I didn’t know what to say and figured that she would cry herself to sleep, but I was still trying to be a good listener. She dried her eyes with my pillow case and said that when they drink, they often fight, but he had never left her like this before. She then looked at me with eyes that appeared to be clearing a bit from the fog. “Do you think I should just end it?”
I didn’t say anything, hoping that it was a rhetorical question. She maintained eye contact. Oh, man, she really required an answer from me; nodding sympathetically was no longer getting the job done. “Are there still good times? I mean, you said it was a nice dinner. Do you have fun together?”
She brightened at my question and was able to recite all sorts of pleasant times they had spent together. She and I ended up talking for hours. Somewhere in the very early morning hours, she reflected on what a rather ludicrous night it had been. She finished with, “But at least I got to meet the coolest kid ever.”
My heart swelled as I fell asleep. The next morning, which always starts with the sun rise when you’re camping, I took her back into the house and we called her boyfriend again.
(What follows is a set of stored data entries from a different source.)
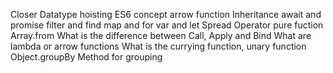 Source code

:Closer
Datatype
hoisting
ES6 concept
arrow function
Inheritance
await and promise
filter and find
map and for
var and let
Spread Operator
pure fuction
Array.from
What is the difference between Call, Apply and Bind
What are lambda or arrow functions
What is the currying function, unary function
Object.groupBy Method for grouping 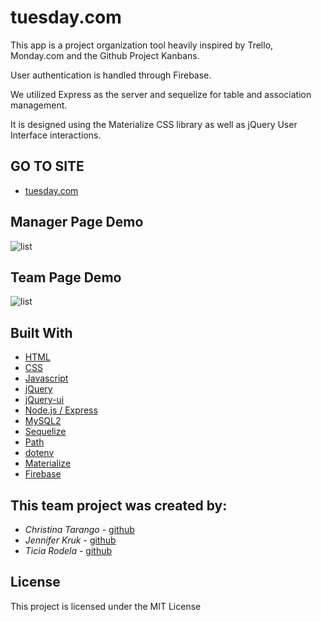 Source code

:
# tuesday.com

This app is a project organization tool heavily inspired by Trello, Monday.com and the Github Project Kanbans.

User authentication is handled through Firebase.

We utilized Express as the server and sequelize for table and association management.

It is designed using the Materialize CSS library as well as jQuery User Interface interactions.


## GO TO SITE

* [tuesday.com](https://calm-savannah-18314.herokuapp.com)

## Manager Page Demo
![list](./public/images/readme/mgrPage.gif)

## Team Page Demo
![list](./public/images/readme/teamPage.gif)


## Built With

* [HTML](https://developer.mozilla.org/en-US/docs/Web/HTML)
* [CSS](https://developer.mozilla.org/en-US/docs/Web/CSS)
* [Javascript](https://developer.mozilla.org/en-US/docs/Web/JavaScript)
* [jQuery](https://developer.mozilla.org/en-US/docs/Glossary/jQuery)
* [jQuery-ui](https://jqueryui.com/)
* [Node.js / Express](https://developer.mozilla.org/en-US/docs/Learn/Server-side/Express_Nodejs)
* [MySQL2](https://www.npmjs.com/package/mysql2)
* [Sequelize](https://sequelize.org/)
* [Path](https://nodejs.org/api/path.html)
* [dotenv](https://www.npmjs.com/package/dotenv)
* [Materialize](https://materializecss.com/)
* [Firebase](https://firebase.google.com/)



## This team project was created by:
* *Christina Tarango* - [github](https://github.com/teslacats7776)
* *Jennifer Kruk* - [github](https://github.com/jenkruk)
* *Ticia Rodela* - [github](https://github.com/TiciaR)

## License

This project is licensed under the MIT License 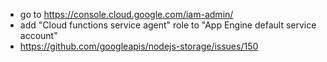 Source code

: - go to https://console.cloud.google.com/iam-admin/
- add "Cloud functions service agent" role to "App Engine default service account"
- https://github.com/googleapis/nodejs-storage/issues/150
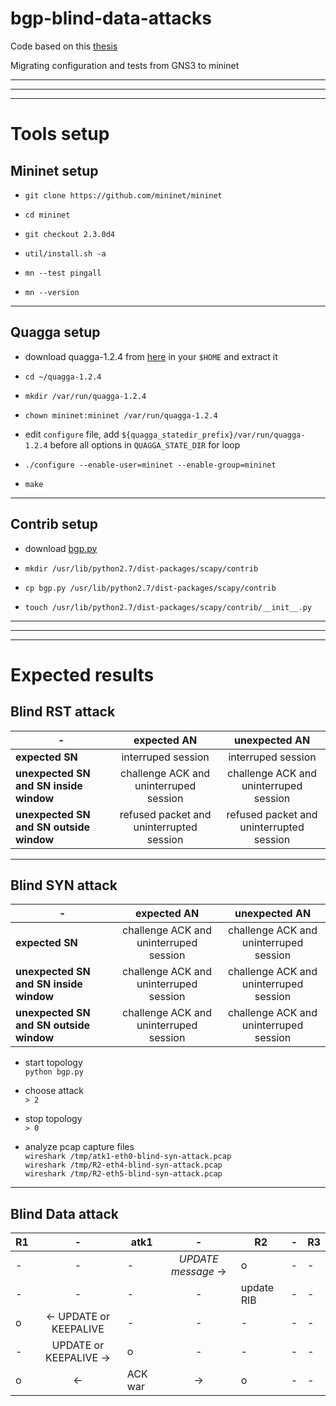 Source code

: # bgp-blind-data-attacks

Code based on this [thesis](https://calhoun.nps.edu/handle/10945/52961)

Migrating configuration and tests from GNS3 to mininet

---
---
---

# Tools setup

## Mininet setup

- `git clone https://github.com/mininet/mininet`

- `cd mininet`

- `git checkout 2.3.0d4`

- `util/install.sh -a`

- `mn --test pingall`

- `mn --version`

---

## Quagga setup

- download quagga-1.2.4 from [here](http://download.savannah.gnu.org/releases/quagga/) in your `$HOME` and extract it

- `cd ~/quagga-1.2.4`

- `mkdir /var/run/quagga-1.2.4`

- `chown mininet:mininet /var/run/quagga-1.2.4`

- edit `configure` file, add `${quagga_statedir_prefix}/var/run/quagga-1.2.4` before all options in `QUAGGA_STATE_DIR` for loop 

- `./configure --enable-user=mininet --enable-group=mininet`

- `make`

---

## Contrib setup

- download [bgp.py](https://github.com/levigross/Scapy/blob/master/scapy/contrib/bgp.py)

- `mkdir /usr/lib/python2.7/dist-packages/scapy/contrib`

- `cp bgp.py /usr/lib/python2.7/dist-packages/scapy/contrib`

- `touch /usr/lib/python2.7/dist-packages/scapy/contrib/__init__.py`

---
---
---

# Expected results

## Blind RST attack

|-|expected AN|unexpected AN|
|-|:-:|:-:|
|**expected SN**						|interruped session							|interruped session|
|**unexpected SN and SN inside window**	|challenge ACK and uninterruped session		|challenge ACK and uninterruped session|
|**unexpected SN and SN outside window**|refused packet and uninterrupted session	|refused packet and uninterrupted session|

---

## Blind SYN attack

|-|expected AN|unexpected AN|
|-|:-:|:-:|
|**expected SN**						|challenge ACK and uninterruped session		|challenge ACK and uninterruped session|
|**unexpected SN and SN inside window**	|challenge ACK and uninterruped session		|challenge ACK and uninterruped session|
|**unexpected SN and SN outside window**|challenge ACK and uninterruped session		|challenge ACK and uninterruped session|

- start topology  
	`python bgp.py`

- choose attack  
	`> 2`

- stop topology  
	`> 0`

- analyze pcap capture files  
	`wireshark /tmp/atk1-eth0-blind-syn-attack.pcap`  
	`wireshark /tmp/R2-eth4-blind-syn-attack.pcap`  
	`wireshark /tmp/R2-eth5-blind-syn-attack.pcap`

---

## Blind Data attack

|R1|-|atk1|-|R2|-|R3|
|-|:-:|-|:-:|-|:-:|-|
|-|-|-|_UPDATE message_ -&gt;|o|-|-|
|-|-|-|-|update RIB|-|-|
|o|&lt;- UPDATE or KEEPALIVE|-|-|-|-|-|
|-|UPDATE or KEEPALIVE -&gt;|o|-|-|-|-|
|o|&lt;- | ACK war | -&gt;|o|-|-|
This time, he was deliberate, articulate, and anxious to come pick up his girlfriend. He knew exactly where we lived and, though it was pretty clear that he didn’t remember my call from the night before, he thanked me for helping and said he was on his way.
About this time, my dad walks down the stairs in his boxers in a classic pre-coffee early morning fog. I was able to get him turned around before either of them saw each other, but I did quickly explain that there was a woman in the house. He asked, “Oh, does she want a kitten?”
We had advertised that we were giving away a litter of kittens which my cat had just weaned. His assumption made reasonable sense: why else would a stranger be in our house at 7am? Overhearing, the woman said, “You have kittens? I really want one!”
Six months later, I was working in the nursery and a customer got out of her car carrying a beautiful cat. She walked straight up to me and said, “Hey coolest kid ever. Remember this kitty?”
We had a nice chat and when she shook my hand to say goodbye, I saw an engagement ring on her finger. I stared at it and she said, “Yeah, we do have fun together. Thanks for helping me realize that.”
I never did tell my dad the whole story…until now, I guess.